Work required: Return each line of the entries that mentions the word "Saturday".
-------- Dataset records
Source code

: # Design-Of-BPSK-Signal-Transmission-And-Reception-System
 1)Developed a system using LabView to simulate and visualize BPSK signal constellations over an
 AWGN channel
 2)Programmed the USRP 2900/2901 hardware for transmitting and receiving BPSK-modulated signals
----------------
-------- Dataset records
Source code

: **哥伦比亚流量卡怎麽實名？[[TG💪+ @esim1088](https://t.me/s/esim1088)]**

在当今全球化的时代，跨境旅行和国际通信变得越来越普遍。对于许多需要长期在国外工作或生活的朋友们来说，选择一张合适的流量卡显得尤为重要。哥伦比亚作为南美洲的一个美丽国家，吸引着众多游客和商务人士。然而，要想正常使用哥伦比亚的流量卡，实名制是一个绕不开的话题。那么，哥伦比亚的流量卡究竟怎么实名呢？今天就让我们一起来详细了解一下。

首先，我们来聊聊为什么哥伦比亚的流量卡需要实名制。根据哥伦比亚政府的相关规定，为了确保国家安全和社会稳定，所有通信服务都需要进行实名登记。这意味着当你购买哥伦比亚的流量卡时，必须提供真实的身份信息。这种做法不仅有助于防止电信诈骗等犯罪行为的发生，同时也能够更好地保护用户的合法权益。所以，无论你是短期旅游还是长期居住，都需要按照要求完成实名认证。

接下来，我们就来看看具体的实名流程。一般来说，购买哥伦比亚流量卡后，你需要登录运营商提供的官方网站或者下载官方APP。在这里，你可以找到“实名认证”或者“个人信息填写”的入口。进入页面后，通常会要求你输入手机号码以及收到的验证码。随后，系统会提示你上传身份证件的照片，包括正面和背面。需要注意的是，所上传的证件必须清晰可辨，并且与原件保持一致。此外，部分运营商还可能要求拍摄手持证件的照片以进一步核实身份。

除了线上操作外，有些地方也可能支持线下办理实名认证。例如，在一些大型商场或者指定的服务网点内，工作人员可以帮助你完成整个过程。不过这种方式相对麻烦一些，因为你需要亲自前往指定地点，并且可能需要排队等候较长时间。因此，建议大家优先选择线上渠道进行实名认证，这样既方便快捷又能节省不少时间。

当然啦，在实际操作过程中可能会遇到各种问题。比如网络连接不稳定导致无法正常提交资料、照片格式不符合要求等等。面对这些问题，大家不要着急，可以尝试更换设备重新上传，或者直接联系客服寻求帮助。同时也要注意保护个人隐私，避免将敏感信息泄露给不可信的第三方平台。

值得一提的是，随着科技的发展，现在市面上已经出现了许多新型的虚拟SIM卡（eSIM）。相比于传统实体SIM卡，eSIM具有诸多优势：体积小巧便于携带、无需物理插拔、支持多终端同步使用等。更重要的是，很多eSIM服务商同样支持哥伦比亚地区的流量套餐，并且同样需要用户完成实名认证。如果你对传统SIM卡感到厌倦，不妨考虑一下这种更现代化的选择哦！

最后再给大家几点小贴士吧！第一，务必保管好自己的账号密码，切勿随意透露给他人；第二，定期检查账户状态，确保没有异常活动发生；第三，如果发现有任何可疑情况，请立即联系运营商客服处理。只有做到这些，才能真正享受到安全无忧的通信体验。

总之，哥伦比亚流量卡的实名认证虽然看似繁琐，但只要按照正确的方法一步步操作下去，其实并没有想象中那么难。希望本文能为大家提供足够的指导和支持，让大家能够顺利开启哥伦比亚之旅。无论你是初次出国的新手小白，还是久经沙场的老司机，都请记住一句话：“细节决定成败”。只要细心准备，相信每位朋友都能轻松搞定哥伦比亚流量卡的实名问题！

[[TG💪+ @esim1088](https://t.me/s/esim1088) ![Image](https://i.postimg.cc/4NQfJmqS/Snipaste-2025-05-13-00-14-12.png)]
----------------
-------- Dataset records
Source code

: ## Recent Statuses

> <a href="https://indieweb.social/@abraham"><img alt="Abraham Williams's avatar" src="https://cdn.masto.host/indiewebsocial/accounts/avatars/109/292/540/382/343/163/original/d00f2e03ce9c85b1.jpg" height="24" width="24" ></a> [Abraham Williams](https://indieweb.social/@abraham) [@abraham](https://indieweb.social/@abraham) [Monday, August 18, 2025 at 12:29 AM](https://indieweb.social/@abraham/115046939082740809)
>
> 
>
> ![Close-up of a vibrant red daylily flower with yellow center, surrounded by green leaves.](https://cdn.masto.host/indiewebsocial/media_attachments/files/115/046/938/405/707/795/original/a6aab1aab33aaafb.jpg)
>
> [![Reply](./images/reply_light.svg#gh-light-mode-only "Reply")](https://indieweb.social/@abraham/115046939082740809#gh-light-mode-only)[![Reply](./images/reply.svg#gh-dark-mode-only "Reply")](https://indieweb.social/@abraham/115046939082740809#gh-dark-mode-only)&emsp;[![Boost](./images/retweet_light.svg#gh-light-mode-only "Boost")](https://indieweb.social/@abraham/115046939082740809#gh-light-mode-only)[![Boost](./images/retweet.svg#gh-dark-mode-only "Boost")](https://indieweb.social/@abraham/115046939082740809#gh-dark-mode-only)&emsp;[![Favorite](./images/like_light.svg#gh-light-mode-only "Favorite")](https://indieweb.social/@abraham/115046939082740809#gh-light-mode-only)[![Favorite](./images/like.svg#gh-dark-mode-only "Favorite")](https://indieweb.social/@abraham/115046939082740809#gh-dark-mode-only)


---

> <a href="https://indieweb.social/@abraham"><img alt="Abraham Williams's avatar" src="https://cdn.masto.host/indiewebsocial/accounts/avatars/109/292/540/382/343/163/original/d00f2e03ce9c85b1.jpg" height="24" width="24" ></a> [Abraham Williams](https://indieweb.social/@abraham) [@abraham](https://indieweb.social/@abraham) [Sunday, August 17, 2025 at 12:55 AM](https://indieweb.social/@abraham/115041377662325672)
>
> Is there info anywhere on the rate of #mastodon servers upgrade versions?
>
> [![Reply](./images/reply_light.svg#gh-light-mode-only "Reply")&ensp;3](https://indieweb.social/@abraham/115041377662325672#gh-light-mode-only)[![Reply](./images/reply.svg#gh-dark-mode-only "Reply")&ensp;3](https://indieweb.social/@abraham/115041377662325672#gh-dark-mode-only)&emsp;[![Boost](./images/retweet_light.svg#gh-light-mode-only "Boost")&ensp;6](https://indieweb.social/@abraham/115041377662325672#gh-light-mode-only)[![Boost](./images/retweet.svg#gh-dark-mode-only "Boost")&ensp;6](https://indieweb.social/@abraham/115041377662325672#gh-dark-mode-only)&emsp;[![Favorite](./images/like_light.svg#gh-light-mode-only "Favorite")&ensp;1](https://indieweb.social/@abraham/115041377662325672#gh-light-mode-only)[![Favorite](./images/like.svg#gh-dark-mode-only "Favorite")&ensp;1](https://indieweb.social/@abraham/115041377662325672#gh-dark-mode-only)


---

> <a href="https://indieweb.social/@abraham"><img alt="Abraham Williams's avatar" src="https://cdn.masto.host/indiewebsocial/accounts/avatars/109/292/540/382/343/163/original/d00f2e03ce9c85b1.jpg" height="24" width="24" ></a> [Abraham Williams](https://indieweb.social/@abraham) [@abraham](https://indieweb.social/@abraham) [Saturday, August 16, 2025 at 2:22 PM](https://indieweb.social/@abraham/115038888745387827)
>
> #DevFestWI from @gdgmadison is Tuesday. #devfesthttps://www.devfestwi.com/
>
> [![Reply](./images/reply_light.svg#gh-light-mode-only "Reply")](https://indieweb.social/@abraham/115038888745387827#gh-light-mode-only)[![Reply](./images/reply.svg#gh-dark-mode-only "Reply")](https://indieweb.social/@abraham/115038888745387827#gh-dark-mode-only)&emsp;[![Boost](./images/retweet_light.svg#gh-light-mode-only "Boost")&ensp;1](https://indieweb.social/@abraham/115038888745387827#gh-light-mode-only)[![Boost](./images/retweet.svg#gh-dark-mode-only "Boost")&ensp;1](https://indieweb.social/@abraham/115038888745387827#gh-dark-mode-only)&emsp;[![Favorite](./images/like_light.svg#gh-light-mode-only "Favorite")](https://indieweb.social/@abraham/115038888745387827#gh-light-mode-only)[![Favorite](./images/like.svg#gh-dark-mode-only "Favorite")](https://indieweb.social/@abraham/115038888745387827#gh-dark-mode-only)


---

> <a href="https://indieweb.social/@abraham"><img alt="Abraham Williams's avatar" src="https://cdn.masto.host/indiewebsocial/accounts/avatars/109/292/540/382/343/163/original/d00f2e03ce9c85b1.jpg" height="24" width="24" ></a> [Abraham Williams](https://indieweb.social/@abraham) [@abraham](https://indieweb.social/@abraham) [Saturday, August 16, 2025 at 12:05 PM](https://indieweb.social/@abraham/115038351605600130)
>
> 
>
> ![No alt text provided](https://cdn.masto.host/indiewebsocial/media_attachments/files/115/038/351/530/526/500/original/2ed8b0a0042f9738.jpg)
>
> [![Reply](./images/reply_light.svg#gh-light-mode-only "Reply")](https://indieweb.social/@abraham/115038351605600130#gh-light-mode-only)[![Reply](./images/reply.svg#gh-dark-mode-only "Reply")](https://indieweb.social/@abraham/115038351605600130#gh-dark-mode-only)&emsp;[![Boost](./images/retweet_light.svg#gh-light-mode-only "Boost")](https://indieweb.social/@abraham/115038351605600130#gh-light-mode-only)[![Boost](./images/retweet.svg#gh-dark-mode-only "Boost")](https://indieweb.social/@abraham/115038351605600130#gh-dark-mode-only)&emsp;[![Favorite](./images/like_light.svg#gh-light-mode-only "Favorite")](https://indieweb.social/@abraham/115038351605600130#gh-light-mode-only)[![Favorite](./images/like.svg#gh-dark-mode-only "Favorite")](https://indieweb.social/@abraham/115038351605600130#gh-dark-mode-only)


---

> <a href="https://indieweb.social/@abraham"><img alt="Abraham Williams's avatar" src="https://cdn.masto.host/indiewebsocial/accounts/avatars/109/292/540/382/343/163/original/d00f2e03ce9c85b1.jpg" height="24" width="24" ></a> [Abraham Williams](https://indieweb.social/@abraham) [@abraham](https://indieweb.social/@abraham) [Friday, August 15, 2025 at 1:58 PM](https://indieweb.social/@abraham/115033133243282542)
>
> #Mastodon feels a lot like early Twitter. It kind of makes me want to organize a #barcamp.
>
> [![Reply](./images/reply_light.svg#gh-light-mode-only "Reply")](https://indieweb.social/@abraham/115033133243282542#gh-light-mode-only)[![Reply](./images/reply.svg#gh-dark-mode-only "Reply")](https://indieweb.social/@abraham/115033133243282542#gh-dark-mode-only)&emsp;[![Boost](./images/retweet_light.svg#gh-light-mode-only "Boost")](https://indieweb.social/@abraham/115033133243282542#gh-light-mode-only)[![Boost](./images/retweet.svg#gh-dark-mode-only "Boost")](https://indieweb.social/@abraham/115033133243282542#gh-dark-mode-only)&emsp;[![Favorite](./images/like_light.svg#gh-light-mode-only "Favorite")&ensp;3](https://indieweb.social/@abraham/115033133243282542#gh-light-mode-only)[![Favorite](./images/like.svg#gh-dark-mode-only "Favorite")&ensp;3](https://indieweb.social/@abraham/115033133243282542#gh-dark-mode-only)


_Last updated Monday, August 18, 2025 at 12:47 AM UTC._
----------------
Written answer:
> <a href="https://indieweb.social/@abraham"><img alt="Abraham Williams's avatar" src="https://cdn.masto.host/indiewebsocial/accounts/avatars/109/292/540/382/343/163/original/d00f2e03ce9c85b1.jpg" height="24" width="24" ></a> [Abraham Williams](https://indieweb.social/@abraham) [@abraham](https://indieweb.social/@abraham) [Saturday, August 16, 2025 at 2:22 PM](https://indieweb.social/@abraham/115038888745387827)
> <a href="https://indieweb.social/@abraham"><img alt="Abraham Williams's avatar" src="https://cdn.masto.host/indiewebsocial/accounts/avatars/109/292/540/382/343/163/original/d00f2e03ce9c85b1.jpg" height="24" width="24" ></a> [Abraham Williams](https://indieweb.social/@abraham) [@abraham](https://indieweb.social/@abraham) [Saturday, August 16, 2025 at 12:05 PM](https://indieweb.social/@abraham/115038351605600130)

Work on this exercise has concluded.